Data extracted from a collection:
* * * *

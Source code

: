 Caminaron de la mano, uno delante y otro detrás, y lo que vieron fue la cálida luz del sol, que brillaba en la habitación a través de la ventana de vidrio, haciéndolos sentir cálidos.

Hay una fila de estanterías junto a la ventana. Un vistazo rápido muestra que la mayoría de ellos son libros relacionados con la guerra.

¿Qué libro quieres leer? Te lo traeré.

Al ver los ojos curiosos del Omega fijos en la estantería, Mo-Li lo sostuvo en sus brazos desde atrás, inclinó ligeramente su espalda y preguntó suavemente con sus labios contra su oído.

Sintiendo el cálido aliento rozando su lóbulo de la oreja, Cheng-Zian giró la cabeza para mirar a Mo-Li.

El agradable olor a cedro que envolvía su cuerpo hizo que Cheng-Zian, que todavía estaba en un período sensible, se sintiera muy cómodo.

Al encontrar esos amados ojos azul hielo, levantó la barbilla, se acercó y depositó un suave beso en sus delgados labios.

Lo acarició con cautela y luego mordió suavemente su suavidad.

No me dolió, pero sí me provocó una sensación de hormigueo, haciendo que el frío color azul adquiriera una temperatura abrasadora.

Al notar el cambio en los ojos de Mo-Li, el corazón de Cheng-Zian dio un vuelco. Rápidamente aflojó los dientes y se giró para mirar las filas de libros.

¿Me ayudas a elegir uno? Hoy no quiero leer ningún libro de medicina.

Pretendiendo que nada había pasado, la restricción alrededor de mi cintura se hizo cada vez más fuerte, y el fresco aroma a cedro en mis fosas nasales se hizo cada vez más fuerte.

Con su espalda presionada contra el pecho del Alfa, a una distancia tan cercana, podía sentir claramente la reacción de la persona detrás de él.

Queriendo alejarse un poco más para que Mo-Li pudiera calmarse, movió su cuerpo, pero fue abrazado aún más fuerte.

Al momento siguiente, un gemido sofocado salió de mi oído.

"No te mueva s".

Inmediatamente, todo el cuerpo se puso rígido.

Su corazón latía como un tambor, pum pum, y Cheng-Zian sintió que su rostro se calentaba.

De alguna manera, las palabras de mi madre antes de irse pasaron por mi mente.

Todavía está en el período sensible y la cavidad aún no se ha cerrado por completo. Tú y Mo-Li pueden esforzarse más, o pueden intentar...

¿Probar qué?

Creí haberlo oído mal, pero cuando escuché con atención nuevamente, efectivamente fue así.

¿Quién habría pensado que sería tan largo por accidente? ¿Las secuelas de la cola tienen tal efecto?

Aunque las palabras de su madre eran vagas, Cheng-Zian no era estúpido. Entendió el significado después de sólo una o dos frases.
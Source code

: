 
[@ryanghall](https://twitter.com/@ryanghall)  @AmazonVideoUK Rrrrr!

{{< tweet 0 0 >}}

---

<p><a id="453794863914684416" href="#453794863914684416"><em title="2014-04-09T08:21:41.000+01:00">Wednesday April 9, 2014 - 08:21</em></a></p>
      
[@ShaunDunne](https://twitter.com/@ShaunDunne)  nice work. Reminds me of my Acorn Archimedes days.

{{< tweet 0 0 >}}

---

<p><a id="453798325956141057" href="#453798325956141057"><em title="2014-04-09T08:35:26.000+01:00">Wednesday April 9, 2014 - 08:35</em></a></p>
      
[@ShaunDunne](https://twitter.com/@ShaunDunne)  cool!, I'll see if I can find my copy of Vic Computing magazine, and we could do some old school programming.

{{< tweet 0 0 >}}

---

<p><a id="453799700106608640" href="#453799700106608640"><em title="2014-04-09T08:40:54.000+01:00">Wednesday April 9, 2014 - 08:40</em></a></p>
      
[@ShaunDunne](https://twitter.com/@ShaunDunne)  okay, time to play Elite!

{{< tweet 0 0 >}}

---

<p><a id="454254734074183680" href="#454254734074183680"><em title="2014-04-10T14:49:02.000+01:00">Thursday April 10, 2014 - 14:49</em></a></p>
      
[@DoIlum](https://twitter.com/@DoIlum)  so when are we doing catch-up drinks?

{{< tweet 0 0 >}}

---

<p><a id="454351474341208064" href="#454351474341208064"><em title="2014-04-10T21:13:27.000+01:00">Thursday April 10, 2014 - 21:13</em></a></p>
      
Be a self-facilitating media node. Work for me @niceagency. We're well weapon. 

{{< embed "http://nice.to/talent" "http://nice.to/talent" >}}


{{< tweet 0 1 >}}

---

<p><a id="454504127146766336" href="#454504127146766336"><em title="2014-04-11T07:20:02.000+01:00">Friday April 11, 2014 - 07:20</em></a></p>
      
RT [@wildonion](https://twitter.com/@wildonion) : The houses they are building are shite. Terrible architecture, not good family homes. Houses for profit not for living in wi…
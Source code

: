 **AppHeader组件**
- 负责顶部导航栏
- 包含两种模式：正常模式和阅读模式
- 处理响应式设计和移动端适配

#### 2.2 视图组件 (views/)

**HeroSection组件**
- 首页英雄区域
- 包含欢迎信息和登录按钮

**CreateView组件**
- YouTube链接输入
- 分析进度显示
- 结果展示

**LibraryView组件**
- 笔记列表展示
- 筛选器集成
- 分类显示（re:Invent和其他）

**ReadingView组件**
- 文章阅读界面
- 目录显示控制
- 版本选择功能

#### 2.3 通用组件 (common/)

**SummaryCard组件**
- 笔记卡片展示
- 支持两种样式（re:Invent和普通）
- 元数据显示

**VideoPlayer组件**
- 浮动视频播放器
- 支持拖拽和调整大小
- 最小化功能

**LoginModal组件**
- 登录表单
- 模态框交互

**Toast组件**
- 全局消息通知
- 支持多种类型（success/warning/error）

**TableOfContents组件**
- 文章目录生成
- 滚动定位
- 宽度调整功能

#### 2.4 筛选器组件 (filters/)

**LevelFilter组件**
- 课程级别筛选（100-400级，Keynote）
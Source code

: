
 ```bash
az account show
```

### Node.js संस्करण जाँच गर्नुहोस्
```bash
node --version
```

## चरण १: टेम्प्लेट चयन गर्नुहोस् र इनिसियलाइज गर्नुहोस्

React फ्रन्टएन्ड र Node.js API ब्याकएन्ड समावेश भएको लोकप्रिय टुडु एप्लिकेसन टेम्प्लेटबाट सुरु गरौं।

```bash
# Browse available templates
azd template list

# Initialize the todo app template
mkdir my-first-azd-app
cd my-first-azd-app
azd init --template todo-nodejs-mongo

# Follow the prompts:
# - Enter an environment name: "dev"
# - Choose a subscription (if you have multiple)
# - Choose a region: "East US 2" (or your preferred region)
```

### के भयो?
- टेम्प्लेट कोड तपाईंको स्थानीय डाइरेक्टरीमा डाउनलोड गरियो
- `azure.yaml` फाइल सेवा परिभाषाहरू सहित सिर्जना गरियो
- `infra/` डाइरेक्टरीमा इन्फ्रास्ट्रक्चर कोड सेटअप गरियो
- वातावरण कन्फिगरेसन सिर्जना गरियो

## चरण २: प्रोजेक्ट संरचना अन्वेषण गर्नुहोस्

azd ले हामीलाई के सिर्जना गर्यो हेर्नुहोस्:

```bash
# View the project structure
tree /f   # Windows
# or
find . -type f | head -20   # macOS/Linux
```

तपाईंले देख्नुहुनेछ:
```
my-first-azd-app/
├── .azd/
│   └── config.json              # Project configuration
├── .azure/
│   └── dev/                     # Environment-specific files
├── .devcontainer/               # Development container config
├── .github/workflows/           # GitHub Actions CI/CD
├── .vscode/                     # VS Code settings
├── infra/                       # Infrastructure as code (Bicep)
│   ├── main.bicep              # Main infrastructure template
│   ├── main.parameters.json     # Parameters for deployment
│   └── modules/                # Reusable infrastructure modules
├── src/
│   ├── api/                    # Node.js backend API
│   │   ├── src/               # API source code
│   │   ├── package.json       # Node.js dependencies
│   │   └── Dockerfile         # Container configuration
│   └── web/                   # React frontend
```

* * * *

Your reply is to repeat, unchanged, the lines above running from the one with "Al notar el" up to and including the one with "Con su espalda".

◆ Written solution ◆
Al notar el cambio en los ojos de Mo-Li, el corazón de Cheng-Zian dio un vuelco. Rápidamente aflojó los dientes y se giró para mirar las filas de libros.

¿Me ayudas a elegir uno? Hoy no quiero leer ningún libro de medicina.

Pretendiendo que nada había pasado, la restricción alrededor de mi cintura se hizo cada vez más fuerte, y el fresco aroma a cedro en mis fosas nasales se hizo cada vez más fuerte.

Con su espalda presionada contra el pecho del Alfa, a una distancia tan cercana, podía sentir claramente la reacción de la persona detrás de él.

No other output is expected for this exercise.